Mr Nunn also constructed hard standing within the Paddock close to the area where the three tracks meet for the purpose of parking cars as close to his home at Woodside Bungalow as possible. 

The Claimant, Mr Price, however, claims ownership to the whole or, in the alternative, one half of the Upper Track. He is therefore seeking a negative declaration that Mr Nunn has no vehicular right of way over the Upper-Track and is seeking injunctive relief prohibiting Mr Nunn from trespassing and using vehicles over the Upper Track. 

Issues

The pleaded cases in this case can be broadly distinguished into two categories, Right of Way and Ownership of the Upper Track. 

 

Right Of Way 

In reality, the issue in regard to the right of way dispute has been broadly narrowed, as Mr Nunn was not perusing his claim to a vehicular right of way by prescription. 

The only remaining claim was to establish whether, subject to any estoppel that may be argued, a private vehicular right to the Upper Track under s67 (5) and (7) of the Natural Environment and Rural Communities Act 2006 could be established, on the basis that, alongside it, either the Lower Track or the Pitch formed part of the former public highway for mechanically propelled vehicles (MPV’s).  Such a road was known to have existed in 1800 because it was specifically identified in a Turnpike Act, but only for the purposes of giving the Turnpike Trustees powers to discontinue it and to stop it up after the construction of a new road. 

 

Ownership of the Track 

In order for Mr Price to allege that Mr Nunn’s use of the Upper Track amounted to trespass, Mr Price would have to claim ownership of the Upper Track.
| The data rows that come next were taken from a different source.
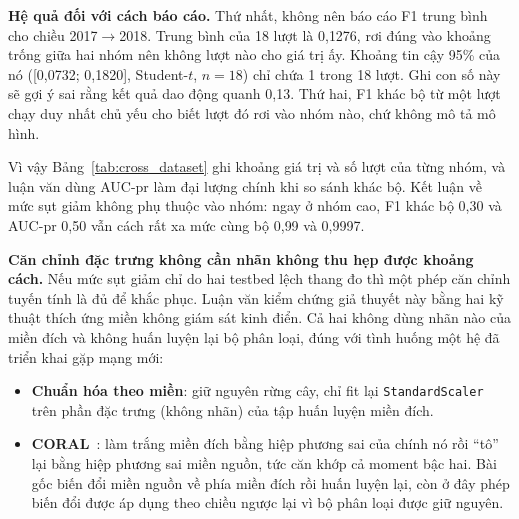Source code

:\textbf{Hệ quả đối với cách báo cáo.} Thứ nhất, không nên báo cáo F1 trung bình cho chiều 2017$\rightarrow$2018. Trung bình của 18 lượt là 0{,}1276, rơi đúng vào khoảng trống giữa hai nhóm nên không lượt nào cho giá trị ấy. Khoảng tin cậy 95\% của nó ([0{,}0732; 0{,}1820], Student-$t$, $n=18$) chỉ chứa 1 trong 18 lượt. Ghi con số này sẽ gợi ý sai rằng kết quả dao động quanh 0{,}13. Thứ hai, F1 khác bộ từ một lượt chạy duy nhất chủ yếu cho biết lượt đó rơi vào nhóm nào, chứ không mô tả mô hình.

Vì vậy Bảng~\ref{tab:cross_dataset} ghi khoảng giá trị và số lượt của từng nhóm, và luận văn dùng AUC-\ac{pr} làm đại lượng chính khi so sánh khác bộ. Kết luận về mức sụt giảm không phụ thuộc vào nhóm: ngay ở nhóm cao, F1 khác bộ 0{,}30 và AUC-\ac{pr} 0{,}50 vẫn cách rất xa mức cùng bộ 0{,}99 và 0{,}9997.

\textbf{Căn chỉnh đặc trưng không cần nhãn không thu hẹp được khoảng cách.} Nếu mức sụt giảm chỉ do hai testbed lệch thang đo thì một phép căn chỉnh tuyến tính là đủ để khắc phục. Luận văn kiểm chứng giả thuyết này bằng hai kỹ thuật thích ứng miền không giám sát kinh điển. Cả hai không dùng nhãn nào của miền đích và không huấn luyện lại bộ phân loại, đúng với tình huống một hệ đã triển khai gặp mạng mới:
\begin{itemize}
    \item \textbf{Chuẩn hóa theo miền}: giữ nguyên rừng cây, chỉ fit lại \texttt{StandardScaler} trên phần đặc trưng (không nhãn) của tập huấn luyện miền đích.
    \item \textbf{CORAL}~\cite{sun2016coral}: làm trắng miền đích bằng hiệp phương sai của chính nó rồi ``tô'' lại bằng hiệp phương sai miền nguồn, tức căn khớp cả moment bậc hai. Bài gốc biến đổi miền nguồn về phía miền đích rồi huấn luyện lại, còn ở đây phép biến đổi được áp dụng theo chiều ngược lại vì bộ phân loại được giữ nguyên.
\end{itemize}

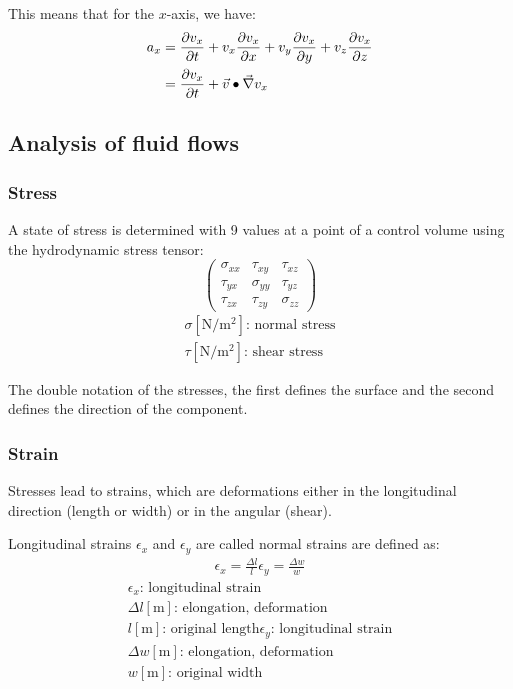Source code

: \documentclass[10pt, twocolumn]{article}
\begin{document}
This means that for the \(x\)-axis, we have:
\begin{align*}
  a_x & = \frac{\partial v_x}{\partial t} + v_x \frac{\partial v_x}{\partial x} + v_y \frac{\partial v_x}{\partial y} + v_z \frac{\partial v_x}{\partial z} \\
      & = \frac{\partial v_x}{\partial t} + \vec{v} \bullet \vec{\nabla}v_x
\end{align*}


\subsection{Analysis of fluid flows}
\subsubsection{Stress}
A state of stress is determined with 9 values at a point of a control volume using the hydrodynamic stress tensor:
\[
  \begin{pmatrix}
    \sigma_{xx} & \tau_{xy}   & \tau_{xz}   \\
    \tau_{yx}   & \sigma_{yy} & \tau_{yz}   \\
    \tau_{zx}   & \tau_{zy}   & \sigma_{zz}
  \end{pmatrix}
\]
\[
  \begin{array}{|l}
    \sigma [\si{\newton\per\metre\squared}] \text{: normal stress} \\
    \tau [\si{\newton\per\metre\squared}] \text{: shear stress}
  \end{array}
\]

The double notation of the stresses, the first defines the surface and the second defines the direction of the component.


\subsubsection{Strain}
Stresses lead to strains, which are deformations either in the longitudinal direction (length or width) or in the angular (shear).

Longitudinal strains \(\epsilon_x\) and \(\epsilon_y\) are called normal strains are defined as:
\begin{align*}
  \epsilon_x = \frac{\Delta l}{l}
  \epsilon_y = \frac{\Delta w}{w}
\end{align*}
\[
  \begin{array}{|l}
    \epsilon_x \text{: longitudinal strain}                 \\
    \Delta l [\si{\metre}] \text{: elongation, deformation} \\
    l [\si{\metre}] \text{: original length}
    \epsilon_y \text{: longitudinal strain}                 \\
    \Delta w [\si{\metre}] \text{: elongation, deformation} \\
    w [\si{\metre}] \text{: original width}
  \end{array}
\]
\end{document}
Mr Price claims ownership of the whole of the Upper Track, or alternatively, ownership up to the centre line. The basis of this claim is various conveyances from which title to the farm has been derived. Mr Nunn denies this claim on the basis that at no time before 10 December 1919 (one of the conveyances relied upon), did the Upper Track form part of the estate of which the Farm was part of. 

The Court will need to establish as to whether Mr Price is estopped or barred from perusing a claim to ownership of the Upper Track as a result of previous proceedings, and the judgement previously handed down by HHJ Cridlan. If it is found Mr Price is not barred from bringing this claim, the Court are to ascertain whether ownership can be established for the Upper Track in its whole, or alternatively, for the Upper Track to its centre line. 

Decision

Judgement 

This case has a litigation history of over half a century, with His Honour Judge Russen KC having a vast history of previous cases to consider when reaching a Judgement. The ultimate conclusion was that the farm owned the road up to its centre line, applying the ad medium filum presumption that establishes that the owner of land abutting a highway or watercourse generally also owns up to the median line (‘ad medium filum’) of the road. 

His Honour Judge Russen KC acknowledged that relevant parts of the track had formed part of the road in 1800 and it could not be presumed that the highway had been ‘stopped up’ (the highway land ceases to be a highway, road or footpath i.e. the highway rights are extinguished in law), however, Mr Nunn was unable to establish that any private right of way had arisen under section 67 of the Natural Environment and Rural Communities Act 2006. 

Comments

Whilst this Judgement concludes some of the longest litigation recorded and spreads across some 400 paragraphs, the facts of this case boil down to whether or not a vehicular public or private right of way can be established, and details with the matter of establishing ownership of roads. 

This case underscores the necessity for clarity and precision in conveyancing, as well as the importance of adhering to the law. When the law is not executed properly, this case uniquely highlights the scale of issues that may arise.